Charles watches him, sighs and moves his Bishop to b7. “You never do.”

He takes a Pawn with his own, moves it to d6. Charles flinches, moves his Rook to f6. He takes another Pawn, c7. Finally, Charles moves in with a Knight to take the spot. He feels the pinch in the corner of his mouth: a near smile. 

“I am not asking for you to save me. Don’t waste your breath: save it for the teenagers you’re so eager to train.” A Pawn for two of his opponents: an unequal exchange, but one in his favour. Pawn to a4. 

Immediate: Knight to d6. Pawn to c4. Rook to f7. Bishop to b2. Bishop to f3. 

Knight takes Bishop, f3. Charles visibly recoils for but a moment. Knight to e4

He is ruthless, in battle and in play, in all he does because he cares for one thing: efficiency. The one great love his mind is willing to have: not woman, man, or animal, but the order of a machine that does as it should, as quickly as possible. It is not about loss, but about gain: so long as the gain is greater, the loss will never matter. 

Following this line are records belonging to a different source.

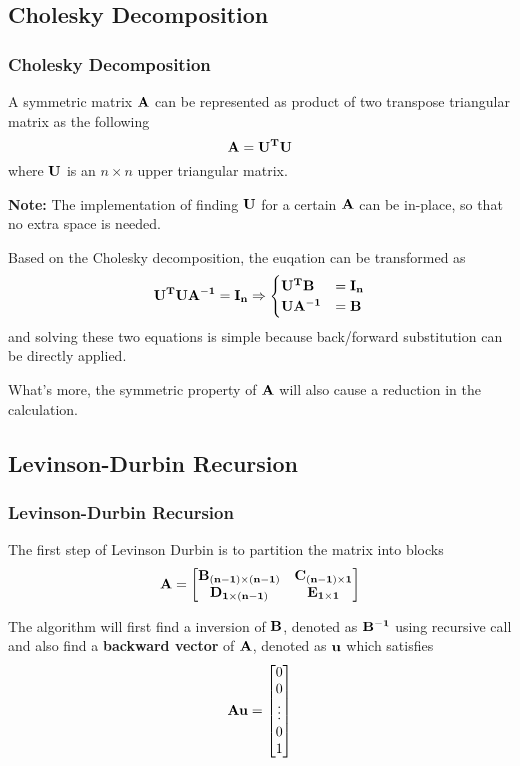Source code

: \documentclass{beamer}
\begin{document}
\begin{frame}
	\subsection{Cholesky Decomposition}
	\frametitle{Cholesky Decomposition}
	A symmetric matrix ${\bf A}$ can be represented as product of two transpose triangular matrix as the following $${\bf A = U^TU}$$ where ${\bf U}$ is an $n\times n$ upper triangular matrix.

	{\bf Note: }The implementation of finding ${\bf U}$ for a certain ${\bf A}$ can be in-place, so that no extra space is needed.
	
\end{frame}

\begin{frame}
	Based on the Cholesky decomposition, the euqation can be transformed as $${\bf U^TUA^{-1}=I_n \Rightarrow \begin{cases}\bf U^TB &= \bf I_n\\\bf UA^{-1}&=\bf B\end{cases}}$$ and solving these two equations is simple because back/forward substitution can be directly applied. 
		
	What's more, the symmetric property of ${\bf A}$ will also cause a reduction in the calculation.
\end{frame}

\begin{frame}
	\subsection{Levinson-Durbin Recursion}
	\frametitle{Levinson-Durbin Recursion}
The first step of Levinson Durbin is to partition the matrix into blocks $$ {\bf A = \left[\begin{matrix}\bf B_{(n-1)\times(n-1)} & \bf C_{(n-1)\times 1} \\\bf D_{1\times (n-1)} & \bf E_{1\times 1}\end{matrix}\right]}$$

The algorithm will first find a inversion of ${\bf B}$, denoted as ${\bf B^{-1}}$ using recursive call and also find a {\bf backward vector} of ${\bf A}$, denoted as ${\bf u}$ which satisfies $${\bf Au} = \left[\begin{matrix} 0\\0\\ \vdots \\0\\1 \end{matrix}\right]$$
\end{frame}
\end{document}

King to g2. Pawn to h5. “Erik, you are a good man, and I know for a fact that you can do good outside of this cell.”

“I’m sure I can, Charles.” Bishop takes Knight, e4. Rook to b8. “But I don’t really care.”

He doesn’t have a reason to, isn’t tied to any one thing outside of this world. Charles, maybe, but in the way that complimentary forces are pulled together by sheer physics. He does not actively seek out friendship, only has a man who continues to push when he pulls away. 

Bishop to c6: he’s moving in, now, to end the conversation: the chess is fun, he enjoys a challenge of the mind, but the prodding, the attempt to wedge underneath his carefully crafted armour, is uncomfortable. 

Pawn to h4. “Yes, you do: you care more than you let on. For someone who loves fact as much as you do, you spend a lot of time trying to avoid the glaringly obvious.”  
Pawn takes Pawn, h4. “That’s your opinion, not fact. Your perceptions are not objective, Charles.” 

Pawn to e5, he sighs, can see the strategy behind the moves he makes but not those of his friend’s. “Good to see you finally risking a few of your pawns. You’re so determined to keep them, despite their lack of value.”

“A Pawn can become a Queen, Knight, Rook or Bishop.” Charles smirks, the expression creases the corners of his eyes, “Maybe I don’t want to lose them because they’re mine.”

“Unless you move the Pawn across the entirety of the board, risking other, more valuable pieces, that ability is pointless.” He wonders if they’re still talking about chess, moves his Knight to g5 and takes another pawn. Charles moves a Rook to f8: retreat.

So, Pawn takes Pawn at e5, another Rook moves to c8 and now he has no idea what Charles is trying to do. Moves Rook to d1, smirks when Charles moves his Queen out of harm’s way, to e7. “Sometimes a risk like that is worth taking.”

“I disagree.” Rook to d6, he bullies a Bishop back to h8. “If you’re valuing a Pawn over all else, then you’ve lost the game. Check.” Rook to g7, taken with such speed by Charles he’s left to stare down the black Queen in g7.

Laughs, takes the Queen with his second Rook. “Check. Again.”

Charles huffs, steeples his fingers, “I can’t believe I didn’t see that.”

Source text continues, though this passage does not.